WHAT IS NEEDED: Determine how many lines below hold the string "graph". Reply with the number alone.

[Stored records]
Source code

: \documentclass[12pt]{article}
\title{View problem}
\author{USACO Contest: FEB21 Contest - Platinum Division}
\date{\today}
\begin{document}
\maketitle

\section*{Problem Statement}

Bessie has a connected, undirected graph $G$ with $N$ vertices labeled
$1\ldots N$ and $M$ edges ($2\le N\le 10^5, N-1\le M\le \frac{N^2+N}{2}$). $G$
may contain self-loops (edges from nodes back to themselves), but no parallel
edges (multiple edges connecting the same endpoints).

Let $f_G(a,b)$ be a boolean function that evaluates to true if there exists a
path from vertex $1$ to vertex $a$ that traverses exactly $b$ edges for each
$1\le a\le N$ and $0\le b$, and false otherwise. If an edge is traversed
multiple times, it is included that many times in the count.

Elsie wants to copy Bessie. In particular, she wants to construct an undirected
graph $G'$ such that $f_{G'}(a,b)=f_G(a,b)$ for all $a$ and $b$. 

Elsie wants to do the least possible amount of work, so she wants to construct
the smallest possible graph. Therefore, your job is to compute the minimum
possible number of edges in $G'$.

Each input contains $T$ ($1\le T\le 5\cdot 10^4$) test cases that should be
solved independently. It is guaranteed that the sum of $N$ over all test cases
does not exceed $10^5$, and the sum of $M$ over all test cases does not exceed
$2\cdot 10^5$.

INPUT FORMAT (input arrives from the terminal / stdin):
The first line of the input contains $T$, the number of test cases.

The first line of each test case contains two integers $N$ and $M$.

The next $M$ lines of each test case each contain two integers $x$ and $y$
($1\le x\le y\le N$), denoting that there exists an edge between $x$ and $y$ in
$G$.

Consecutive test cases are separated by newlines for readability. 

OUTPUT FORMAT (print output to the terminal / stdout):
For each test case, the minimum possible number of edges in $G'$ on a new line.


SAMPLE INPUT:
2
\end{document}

SOLUTION TO THE PROBLEM: 3